The reason the linux kernel command line is really convenient, is that it is accessible in plain text in /proc/cmdline. The format of the kernel command line is generally quite simple separated with white space with the occasional key=value argument. Below is an example of an Ubuntu device’s /proc/cmdline:
$ cat /proc/cmdline
BOOT_IMAGE=/boot/vmlinuz-5.4.0-80-generic root=UUID=a754270e-6c98-417b-87ac-761765280a95 ro quiet splash vt.handoff=7
Let’s say i have a provisioning script that needs to know what BOOT_IMAGE is in use. I would use the following awk script
$ awk 'BEGIN { RS = "[ \n]"; FS = "="} $1 == "BOOT_IMAGE" { print $2 }' /proc/cmdline
The above awk script is definitely not adaptable to all the cases. Specifically it would not work if we would like to know the root UUID due to the field separator being repeated twice in the root record. Notice the words record and field as they are very important terms in awk, and specially in this article.
A record is a piece of data that can have many fields. In the above kernel command line example we have the following records:
$ awk 'BEGIN { RS = "[ \n]"} { print $0 }' /proc/cmdline
BOOT_IMAGE=/boot/vmlinuz-5.4.0-80-generic
root=UUID=a054270e-6c98-417b-87ac-761765180a95
ro
quiet
splash
vt.handoff=7
There are 3 things that make the above expression work:
- BEGIN
- RS
- print $0
The BEGIN rule is a rule that is evaluated before any other. Conversely, END (not shown here) is the last. Any separator settings should be set in the BEGIN so that they are available in subsequent rules. You cannot set separators and use the set value in the same rule.
As you can see, it split the input (kernel command line) by white space and line end. This is denoted by the magical RS or record separator. The RS can be assigned to a regular expression which makes it a very powerful string splitter. For this specific example it means: I want records that are the tokens resulting from splitting the input by a white pace character or a line end.
After the input has been divided into records, awk gives us placeholder variables for the fields it found on the record. Above, we use the $0 which contains the whole record, but $1..$n will give us the value for nth field found in the record.

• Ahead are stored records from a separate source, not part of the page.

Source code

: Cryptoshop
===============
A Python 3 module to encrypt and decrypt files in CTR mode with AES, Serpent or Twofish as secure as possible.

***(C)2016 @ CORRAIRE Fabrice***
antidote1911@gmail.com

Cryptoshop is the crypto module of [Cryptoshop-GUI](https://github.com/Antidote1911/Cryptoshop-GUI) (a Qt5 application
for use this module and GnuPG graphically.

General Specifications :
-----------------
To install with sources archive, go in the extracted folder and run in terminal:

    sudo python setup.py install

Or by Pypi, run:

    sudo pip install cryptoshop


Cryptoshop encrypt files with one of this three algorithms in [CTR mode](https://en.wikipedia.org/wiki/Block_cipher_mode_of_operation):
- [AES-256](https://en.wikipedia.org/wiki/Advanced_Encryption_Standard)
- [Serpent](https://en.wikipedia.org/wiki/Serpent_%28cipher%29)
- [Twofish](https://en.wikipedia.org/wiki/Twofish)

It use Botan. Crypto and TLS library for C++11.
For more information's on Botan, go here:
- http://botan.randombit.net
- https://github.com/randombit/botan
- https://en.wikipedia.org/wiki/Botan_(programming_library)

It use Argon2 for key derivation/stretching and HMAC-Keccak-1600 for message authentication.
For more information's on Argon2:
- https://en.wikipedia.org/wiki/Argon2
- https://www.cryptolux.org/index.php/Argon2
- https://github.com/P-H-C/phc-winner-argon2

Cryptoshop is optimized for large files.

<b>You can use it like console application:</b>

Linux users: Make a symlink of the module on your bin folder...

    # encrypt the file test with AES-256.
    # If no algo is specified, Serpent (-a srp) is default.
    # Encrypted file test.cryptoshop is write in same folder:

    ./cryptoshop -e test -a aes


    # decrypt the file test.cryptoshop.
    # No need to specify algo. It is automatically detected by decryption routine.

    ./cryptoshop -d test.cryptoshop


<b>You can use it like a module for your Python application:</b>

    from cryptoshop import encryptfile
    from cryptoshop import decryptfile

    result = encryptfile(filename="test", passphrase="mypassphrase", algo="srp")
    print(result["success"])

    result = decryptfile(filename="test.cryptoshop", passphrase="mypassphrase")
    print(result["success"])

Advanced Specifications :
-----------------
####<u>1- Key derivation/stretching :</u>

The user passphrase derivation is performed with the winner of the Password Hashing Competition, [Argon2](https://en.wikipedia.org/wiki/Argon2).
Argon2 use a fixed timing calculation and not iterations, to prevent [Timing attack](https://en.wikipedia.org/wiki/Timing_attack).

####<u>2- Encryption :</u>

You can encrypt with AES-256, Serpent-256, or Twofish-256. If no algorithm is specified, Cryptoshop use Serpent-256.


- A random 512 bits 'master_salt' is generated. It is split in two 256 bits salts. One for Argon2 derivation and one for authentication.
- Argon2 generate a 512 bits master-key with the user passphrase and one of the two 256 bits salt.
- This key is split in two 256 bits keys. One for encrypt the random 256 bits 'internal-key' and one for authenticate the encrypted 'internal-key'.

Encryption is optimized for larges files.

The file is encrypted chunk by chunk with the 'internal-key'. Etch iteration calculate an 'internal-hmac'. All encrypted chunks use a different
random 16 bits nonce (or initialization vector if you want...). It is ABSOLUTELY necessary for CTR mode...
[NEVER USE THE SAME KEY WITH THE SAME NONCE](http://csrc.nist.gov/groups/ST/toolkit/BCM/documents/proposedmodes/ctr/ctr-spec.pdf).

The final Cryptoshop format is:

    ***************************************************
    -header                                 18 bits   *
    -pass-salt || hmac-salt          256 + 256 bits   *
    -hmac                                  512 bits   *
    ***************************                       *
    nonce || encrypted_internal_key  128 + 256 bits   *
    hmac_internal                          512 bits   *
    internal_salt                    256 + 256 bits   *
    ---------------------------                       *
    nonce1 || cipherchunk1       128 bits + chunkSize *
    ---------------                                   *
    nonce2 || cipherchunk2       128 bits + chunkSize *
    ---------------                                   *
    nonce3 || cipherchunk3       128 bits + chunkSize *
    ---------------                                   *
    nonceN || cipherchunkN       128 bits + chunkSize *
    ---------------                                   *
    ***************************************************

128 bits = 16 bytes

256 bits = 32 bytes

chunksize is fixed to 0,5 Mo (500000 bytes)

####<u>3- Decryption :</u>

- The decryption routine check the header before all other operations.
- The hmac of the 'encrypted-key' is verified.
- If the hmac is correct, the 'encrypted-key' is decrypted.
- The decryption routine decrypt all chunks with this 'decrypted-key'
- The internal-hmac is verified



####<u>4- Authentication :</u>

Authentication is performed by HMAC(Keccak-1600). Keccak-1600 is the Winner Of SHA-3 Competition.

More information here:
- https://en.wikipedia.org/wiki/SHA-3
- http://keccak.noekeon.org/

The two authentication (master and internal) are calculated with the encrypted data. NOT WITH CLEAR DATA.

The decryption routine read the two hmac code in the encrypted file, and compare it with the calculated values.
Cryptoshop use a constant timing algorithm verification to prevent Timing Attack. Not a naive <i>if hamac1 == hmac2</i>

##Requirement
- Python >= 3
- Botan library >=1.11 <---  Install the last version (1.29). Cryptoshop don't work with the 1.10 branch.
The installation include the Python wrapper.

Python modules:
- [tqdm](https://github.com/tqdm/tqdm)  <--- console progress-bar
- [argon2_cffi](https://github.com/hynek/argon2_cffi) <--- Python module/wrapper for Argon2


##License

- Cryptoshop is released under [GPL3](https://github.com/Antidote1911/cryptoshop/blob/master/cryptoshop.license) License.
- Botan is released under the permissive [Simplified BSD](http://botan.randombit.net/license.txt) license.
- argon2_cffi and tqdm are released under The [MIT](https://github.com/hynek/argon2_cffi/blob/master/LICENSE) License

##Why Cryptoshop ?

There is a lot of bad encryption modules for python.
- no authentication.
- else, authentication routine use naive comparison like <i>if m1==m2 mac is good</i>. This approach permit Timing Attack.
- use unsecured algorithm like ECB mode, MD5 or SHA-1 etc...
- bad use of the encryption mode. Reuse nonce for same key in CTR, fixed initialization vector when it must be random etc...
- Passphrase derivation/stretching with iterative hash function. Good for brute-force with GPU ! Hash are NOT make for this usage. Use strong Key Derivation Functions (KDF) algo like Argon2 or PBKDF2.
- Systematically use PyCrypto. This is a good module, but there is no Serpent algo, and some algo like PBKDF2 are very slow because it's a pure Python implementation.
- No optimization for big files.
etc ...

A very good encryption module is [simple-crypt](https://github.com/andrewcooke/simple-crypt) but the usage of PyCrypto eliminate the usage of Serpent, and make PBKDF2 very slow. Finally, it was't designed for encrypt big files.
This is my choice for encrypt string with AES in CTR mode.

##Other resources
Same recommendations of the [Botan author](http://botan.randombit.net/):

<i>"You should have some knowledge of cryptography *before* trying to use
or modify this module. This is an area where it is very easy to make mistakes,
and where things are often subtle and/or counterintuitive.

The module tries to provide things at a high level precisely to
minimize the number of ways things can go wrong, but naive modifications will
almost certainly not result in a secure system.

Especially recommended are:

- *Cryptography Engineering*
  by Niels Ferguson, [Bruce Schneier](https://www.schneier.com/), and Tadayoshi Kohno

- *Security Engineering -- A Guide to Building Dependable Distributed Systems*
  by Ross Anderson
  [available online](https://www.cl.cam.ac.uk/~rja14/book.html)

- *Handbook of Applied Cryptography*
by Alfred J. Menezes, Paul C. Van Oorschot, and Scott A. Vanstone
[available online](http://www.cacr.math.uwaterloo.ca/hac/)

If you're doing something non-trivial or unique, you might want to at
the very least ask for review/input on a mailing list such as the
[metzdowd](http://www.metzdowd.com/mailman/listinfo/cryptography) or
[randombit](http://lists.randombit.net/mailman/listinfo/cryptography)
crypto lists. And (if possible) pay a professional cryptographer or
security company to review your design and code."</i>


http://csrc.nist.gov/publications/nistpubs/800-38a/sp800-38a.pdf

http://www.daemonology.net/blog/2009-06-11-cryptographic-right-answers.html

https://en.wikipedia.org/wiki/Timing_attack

With that knowledge in hand we can see that our BOOT_IMAGE=/boot/vmlinuz-5.4.0-80-generic information is treated as a whole record. Even records without fields are printed out. You can already see how you would use awk for records without fields.
Let’s go back to the full expression and analyze the bold styled parts of it
$ awk 'BEGIN { RS = "[ \n]"; FS = "="} $1 == "BOOT_IMAGE" { print $2 }' /proc/cmdline
/boot/vmlinuz-5.4.0-80-generic
- FS = “=”
- $1 == “BOOT_IMAGE
- print $2
FS stands for Field Separator and is what tells awk how to split a record. The FS = “=” statement might seem awkward but it is nothing but “assign the character = to FS”.
Without $1 == “BOOT_IMAGE” selecting the specific record we are looking for, the above FS statement would lead to weird results: Many of the records would not have 2 fields and empty lines would be printed.
As mentioned above the print $2 simply prints the second field of each record. As we set a filter to only print the record whose first field is BOOT_IMAGE, only one match will occur, with the result being the print of /boot/vmlinuz-5.4.0-80-generic. That’s it.
From the above explanation it is visible that you can create very powerful one liner commands with a tool that is almost guaranteed to exist in any UNIX environment. From server, desktops and most importantly to embedded environments with only busybox. To install bash, python or perl would have been impractical in most embedded environments or initramfs. Doing it though sed and grep would also not be so clear as awk exists specifically to process data, not to process/edit text or filter by regular expressions.